Huge COVID case-counting deception at the CDC
For this piece, we have to enter the official world (of the insane)--where everyone is quite sure a new coronavirus was discovered in China and the worthless diagnostic tests mean something and the case numbers are real and meaningful. Once we execute all those absurd maneuvers, we land square in the middle of yet another scandal-this time at our favorite US agency for scandals, the CDC.

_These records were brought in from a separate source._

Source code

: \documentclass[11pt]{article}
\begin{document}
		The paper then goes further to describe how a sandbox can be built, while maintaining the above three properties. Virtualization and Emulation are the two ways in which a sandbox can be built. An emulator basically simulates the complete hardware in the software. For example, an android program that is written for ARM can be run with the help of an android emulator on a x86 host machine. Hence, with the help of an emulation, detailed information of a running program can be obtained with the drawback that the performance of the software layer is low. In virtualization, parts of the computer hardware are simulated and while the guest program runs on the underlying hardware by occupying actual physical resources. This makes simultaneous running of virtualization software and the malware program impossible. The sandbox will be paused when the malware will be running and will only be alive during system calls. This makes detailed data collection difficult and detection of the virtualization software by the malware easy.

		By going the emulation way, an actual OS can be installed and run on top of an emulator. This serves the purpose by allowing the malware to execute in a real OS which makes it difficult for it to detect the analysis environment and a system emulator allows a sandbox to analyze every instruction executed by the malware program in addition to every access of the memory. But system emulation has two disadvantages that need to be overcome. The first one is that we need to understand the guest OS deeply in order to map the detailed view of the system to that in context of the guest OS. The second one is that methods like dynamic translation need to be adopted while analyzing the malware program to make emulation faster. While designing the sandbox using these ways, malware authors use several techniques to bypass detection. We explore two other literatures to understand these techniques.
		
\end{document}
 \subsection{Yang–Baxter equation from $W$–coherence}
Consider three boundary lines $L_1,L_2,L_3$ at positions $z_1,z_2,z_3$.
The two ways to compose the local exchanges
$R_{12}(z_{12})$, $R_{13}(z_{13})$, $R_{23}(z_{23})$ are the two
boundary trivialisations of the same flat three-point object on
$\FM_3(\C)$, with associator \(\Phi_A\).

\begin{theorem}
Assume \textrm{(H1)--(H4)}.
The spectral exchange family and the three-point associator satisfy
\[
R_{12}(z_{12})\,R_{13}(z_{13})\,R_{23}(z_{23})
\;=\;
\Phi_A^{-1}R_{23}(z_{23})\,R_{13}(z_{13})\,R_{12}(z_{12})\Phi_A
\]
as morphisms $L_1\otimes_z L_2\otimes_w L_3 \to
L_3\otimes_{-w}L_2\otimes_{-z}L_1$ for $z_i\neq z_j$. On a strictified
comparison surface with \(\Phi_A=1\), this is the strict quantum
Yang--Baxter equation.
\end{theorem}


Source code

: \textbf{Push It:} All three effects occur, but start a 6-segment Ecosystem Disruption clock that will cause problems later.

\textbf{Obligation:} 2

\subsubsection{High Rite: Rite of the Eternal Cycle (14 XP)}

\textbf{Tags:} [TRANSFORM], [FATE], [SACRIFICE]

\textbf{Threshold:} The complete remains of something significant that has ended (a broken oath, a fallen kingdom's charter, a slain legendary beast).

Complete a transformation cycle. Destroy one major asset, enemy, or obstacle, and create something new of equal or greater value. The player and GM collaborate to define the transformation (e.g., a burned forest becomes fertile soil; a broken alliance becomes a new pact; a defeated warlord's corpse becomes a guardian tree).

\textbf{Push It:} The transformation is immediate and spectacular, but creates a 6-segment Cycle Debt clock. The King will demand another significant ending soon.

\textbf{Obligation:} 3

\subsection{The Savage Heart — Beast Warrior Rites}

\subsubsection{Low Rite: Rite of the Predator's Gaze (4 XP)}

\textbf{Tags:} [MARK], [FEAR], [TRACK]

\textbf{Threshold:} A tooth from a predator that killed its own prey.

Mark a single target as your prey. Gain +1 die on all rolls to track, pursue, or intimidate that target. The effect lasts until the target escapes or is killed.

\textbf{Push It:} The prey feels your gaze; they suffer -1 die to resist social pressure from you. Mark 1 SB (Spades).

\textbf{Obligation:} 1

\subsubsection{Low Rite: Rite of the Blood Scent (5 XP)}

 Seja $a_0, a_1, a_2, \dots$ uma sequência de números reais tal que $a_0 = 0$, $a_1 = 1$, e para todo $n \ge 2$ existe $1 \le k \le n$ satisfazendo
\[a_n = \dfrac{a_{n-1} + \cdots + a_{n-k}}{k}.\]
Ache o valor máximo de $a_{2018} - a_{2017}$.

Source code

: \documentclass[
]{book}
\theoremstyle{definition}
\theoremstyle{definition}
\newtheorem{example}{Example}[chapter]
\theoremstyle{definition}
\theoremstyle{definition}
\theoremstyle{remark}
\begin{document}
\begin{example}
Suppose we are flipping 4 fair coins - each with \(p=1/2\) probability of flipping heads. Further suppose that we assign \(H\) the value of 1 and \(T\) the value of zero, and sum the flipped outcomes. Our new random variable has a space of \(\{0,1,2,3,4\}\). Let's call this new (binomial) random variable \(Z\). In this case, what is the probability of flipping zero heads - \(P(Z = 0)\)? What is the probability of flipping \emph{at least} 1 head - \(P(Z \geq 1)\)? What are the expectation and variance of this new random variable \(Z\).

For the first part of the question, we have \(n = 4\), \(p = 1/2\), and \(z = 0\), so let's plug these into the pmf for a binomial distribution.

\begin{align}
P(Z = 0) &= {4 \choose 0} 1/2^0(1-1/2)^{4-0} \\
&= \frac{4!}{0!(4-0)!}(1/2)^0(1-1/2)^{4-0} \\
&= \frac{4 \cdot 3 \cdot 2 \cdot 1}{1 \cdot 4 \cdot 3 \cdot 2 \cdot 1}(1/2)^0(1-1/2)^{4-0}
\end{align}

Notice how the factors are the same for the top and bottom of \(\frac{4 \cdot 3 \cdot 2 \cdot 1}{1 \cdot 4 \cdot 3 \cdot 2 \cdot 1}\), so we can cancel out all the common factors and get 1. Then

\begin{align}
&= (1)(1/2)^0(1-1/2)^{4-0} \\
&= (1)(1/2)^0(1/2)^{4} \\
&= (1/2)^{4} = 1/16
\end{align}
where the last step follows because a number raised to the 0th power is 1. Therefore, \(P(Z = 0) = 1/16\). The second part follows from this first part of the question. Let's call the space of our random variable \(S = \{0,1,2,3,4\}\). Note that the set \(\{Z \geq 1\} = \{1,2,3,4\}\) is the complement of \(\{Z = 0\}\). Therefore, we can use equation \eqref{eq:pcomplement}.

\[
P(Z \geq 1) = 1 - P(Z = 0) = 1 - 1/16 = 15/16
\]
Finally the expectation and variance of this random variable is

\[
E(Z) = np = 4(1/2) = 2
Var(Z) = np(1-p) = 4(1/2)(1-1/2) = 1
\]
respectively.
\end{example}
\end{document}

The Atlantic, May 21, has the story, headlined, "How could the CDC make that mistake?"
I'll give you the key quotes, and then comment on the stark inference The Atlantic somehow failed to grasp.
"We've learned that the CDC is making, at best, a debilitating mistake: combining test results that diagnose current coronavirus infections with test results that measure whether someone has ever had the virus. The agency confirmed to The Atlantic on Wednesday that it is mixing the results of viral [PCR] and antibody tests, even though the two tests reveal different information and are used for different reasons.
"Several states--including Pennsylvania, the site of one of the country's largest outbreaks, as well as Texas, Georgia, and Vermont--are blending the data in the same way. Virginia likewise mixed viral and antibody test results until last week, but it reversed course and the governor apologized for the practice after it was covered by the Richmond Times-Dispatch and The Atlantic. Maine similarly separated its data on Wednesday; Vermont authorities claimed they didn't even know they were doing this.
"'You've got to be kidding me,' Ashish Jha, the K. T. Li Professor of Global Health at Harvard and the director of the Harvard Global Health Institute, told us when we described what the CDC was doing. 'How could the CDC make that mistake? This is a mess'.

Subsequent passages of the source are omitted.